• [Task objective] Everything from the line containing "During the process, one" to the last line of the listing below, inclusive, is what you should output, exactly as it appears.

• [Records provided]
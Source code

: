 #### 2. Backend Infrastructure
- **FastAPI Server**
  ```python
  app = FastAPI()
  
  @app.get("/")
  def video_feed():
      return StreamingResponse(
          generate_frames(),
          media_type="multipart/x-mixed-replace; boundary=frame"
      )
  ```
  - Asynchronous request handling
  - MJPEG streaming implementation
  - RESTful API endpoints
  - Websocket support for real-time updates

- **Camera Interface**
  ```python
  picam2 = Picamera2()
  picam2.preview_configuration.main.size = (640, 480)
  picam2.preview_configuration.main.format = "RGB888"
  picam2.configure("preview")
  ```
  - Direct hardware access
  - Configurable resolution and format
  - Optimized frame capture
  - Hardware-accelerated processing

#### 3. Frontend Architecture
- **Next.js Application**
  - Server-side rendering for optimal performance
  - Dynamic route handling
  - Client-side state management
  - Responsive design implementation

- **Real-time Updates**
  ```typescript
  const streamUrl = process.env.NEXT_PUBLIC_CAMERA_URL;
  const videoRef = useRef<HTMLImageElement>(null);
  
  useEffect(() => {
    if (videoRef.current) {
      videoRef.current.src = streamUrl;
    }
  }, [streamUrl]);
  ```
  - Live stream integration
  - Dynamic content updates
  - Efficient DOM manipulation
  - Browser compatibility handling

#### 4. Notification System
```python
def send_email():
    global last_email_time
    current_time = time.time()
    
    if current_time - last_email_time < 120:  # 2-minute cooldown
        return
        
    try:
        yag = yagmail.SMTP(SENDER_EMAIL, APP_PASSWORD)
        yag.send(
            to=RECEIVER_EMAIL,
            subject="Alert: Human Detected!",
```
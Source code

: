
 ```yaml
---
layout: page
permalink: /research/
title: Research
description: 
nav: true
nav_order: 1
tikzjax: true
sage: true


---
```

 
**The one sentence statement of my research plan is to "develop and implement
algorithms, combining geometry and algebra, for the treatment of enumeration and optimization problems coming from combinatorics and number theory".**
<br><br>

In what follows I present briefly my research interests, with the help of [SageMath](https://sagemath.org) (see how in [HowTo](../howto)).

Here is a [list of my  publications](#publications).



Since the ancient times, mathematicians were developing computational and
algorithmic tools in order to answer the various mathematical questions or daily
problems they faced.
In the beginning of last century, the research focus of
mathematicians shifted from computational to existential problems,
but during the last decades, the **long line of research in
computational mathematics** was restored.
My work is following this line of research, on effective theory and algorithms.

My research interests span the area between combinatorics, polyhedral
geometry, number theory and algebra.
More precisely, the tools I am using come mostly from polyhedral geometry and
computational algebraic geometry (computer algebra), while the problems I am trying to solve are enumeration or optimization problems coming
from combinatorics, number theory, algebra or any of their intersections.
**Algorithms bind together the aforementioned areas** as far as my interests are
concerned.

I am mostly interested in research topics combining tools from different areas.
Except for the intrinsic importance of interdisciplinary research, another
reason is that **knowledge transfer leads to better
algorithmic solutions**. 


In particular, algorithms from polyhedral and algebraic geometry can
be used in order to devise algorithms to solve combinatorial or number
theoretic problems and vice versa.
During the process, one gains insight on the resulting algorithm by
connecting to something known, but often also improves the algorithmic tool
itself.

• [Response]
During the process, one gains insight on the resulting algorithm by
connecting to something known, but often also improves the algorithmic tool
itself.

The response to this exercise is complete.